> _Try it_: Copy out each line below containing "things".

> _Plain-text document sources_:
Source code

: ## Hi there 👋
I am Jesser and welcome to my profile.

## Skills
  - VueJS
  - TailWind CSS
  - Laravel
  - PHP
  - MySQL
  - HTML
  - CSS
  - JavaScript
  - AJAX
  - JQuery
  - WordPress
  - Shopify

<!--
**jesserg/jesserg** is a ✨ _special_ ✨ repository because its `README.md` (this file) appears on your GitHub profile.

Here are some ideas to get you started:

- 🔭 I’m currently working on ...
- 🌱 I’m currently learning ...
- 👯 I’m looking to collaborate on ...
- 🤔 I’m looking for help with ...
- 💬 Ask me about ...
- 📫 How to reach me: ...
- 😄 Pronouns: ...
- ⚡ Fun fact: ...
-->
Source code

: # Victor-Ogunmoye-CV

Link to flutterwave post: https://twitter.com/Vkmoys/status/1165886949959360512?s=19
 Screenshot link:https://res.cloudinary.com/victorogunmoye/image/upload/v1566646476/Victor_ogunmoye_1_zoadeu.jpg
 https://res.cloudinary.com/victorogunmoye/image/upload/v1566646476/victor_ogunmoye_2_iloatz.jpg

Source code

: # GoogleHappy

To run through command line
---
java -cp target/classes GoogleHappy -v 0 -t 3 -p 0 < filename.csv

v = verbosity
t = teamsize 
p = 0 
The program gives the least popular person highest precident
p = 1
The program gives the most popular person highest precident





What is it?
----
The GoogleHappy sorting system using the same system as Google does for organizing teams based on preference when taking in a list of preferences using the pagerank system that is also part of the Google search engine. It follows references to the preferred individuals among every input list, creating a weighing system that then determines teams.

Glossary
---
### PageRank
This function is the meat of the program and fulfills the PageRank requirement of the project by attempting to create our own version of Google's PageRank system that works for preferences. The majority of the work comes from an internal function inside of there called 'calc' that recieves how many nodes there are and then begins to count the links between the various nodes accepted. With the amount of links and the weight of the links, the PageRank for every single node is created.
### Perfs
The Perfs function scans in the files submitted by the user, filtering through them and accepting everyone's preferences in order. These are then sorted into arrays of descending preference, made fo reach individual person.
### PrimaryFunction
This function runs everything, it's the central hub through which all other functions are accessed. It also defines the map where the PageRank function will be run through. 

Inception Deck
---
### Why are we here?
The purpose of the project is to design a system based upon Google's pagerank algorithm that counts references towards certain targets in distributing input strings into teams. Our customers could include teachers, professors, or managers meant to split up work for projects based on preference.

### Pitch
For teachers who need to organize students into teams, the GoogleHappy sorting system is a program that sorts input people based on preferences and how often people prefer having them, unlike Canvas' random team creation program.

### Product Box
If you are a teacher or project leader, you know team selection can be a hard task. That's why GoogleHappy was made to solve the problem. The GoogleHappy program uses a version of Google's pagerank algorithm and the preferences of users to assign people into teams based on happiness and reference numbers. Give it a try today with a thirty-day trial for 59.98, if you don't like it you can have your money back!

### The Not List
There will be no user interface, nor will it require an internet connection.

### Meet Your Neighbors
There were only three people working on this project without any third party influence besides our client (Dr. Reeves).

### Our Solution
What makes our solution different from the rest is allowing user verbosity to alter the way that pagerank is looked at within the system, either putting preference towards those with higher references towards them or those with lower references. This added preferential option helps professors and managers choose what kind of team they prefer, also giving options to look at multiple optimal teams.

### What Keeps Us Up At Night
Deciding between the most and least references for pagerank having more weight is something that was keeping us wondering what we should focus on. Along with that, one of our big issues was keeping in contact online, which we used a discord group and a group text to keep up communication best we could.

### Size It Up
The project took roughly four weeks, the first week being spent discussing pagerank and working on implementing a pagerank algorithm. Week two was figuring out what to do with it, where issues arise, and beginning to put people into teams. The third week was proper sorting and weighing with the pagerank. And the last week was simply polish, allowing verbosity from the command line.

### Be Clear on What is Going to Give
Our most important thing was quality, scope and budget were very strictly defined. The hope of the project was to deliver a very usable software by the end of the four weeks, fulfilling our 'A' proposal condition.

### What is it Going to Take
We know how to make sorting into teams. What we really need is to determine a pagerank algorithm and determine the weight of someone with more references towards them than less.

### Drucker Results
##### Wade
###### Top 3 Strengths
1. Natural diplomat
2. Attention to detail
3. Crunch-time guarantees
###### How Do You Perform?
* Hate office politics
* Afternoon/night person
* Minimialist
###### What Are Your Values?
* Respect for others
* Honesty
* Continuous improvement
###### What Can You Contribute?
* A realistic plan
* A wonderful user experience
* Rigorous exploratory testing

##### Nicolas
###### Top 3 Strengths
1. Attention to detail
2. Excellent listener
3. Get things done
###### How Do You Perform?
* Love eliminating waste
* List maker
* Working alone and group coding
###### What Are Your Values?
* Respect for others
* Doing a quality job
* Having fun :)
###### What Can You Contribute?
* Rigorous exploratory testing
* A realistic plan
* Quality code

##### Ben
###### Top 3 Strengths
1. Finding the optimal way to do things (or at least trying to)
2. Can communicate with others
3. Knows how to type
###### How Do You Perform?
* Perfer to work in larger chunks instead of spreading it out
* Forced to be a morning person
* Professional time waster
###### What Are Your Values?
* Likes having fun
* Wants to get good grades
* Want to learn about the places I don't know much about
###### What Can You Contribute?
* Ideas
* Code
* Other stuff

==

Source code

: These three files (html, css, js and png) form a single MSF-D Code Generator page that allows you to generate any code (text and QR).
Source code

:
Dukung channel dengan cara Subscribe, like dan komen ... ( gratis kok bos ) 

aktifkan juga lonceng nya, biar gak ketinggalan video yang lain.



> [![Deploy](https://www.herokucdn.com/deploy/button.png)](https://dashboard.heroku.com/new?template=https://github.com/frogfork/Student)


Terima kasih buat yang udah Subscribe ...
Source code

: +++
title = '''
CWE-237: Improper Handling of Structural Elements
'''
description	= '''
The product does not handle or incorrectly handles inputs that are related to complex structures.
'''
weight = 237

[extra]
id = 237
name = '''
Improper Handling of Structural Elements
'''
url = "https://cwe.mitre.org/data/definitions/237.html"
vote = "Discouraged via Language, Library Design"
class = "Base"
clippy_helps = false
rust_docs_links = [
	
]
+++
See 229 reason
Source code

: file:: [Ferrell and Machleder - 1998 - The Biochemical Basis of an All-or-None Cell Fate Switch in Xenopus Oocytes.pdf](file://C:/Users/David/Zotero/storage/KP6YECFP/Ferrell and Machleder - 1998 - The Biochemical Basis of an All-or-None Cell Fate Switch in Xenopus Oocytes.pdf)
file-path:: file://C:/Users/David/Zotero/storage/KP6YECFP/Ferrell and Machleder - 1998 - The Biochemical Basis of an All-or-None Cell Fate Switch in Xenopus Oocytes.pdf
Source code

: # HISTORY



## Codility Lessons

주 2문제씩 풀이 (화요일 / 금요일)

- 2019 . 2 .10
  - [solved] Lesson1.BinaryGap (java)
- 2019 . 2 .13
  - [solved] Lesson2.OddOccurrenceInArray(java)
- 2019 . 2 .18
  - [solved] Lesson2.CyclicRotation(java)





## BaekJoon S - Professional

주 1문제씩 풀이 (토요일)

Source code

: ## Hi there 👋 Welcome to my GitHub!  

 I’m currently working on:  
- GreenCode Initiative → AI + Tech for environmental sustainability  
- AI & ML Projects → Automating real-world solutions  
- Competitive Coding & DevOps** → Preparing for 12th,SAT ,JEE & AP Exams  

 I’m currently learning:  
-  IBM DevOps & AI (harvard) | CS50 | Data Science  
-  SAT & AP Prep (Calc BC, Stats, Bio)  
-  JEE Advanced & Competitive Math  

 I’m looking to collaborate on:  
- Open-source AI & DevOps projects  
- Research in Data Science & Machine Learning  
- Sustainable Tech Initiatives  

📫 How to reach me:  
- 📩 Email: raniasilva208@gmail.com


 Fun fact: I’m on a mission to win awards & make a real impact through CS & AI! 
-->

> _Output for this exercise_:
3. Get things done
1. Finding the optimal way to do things (or at least trying to)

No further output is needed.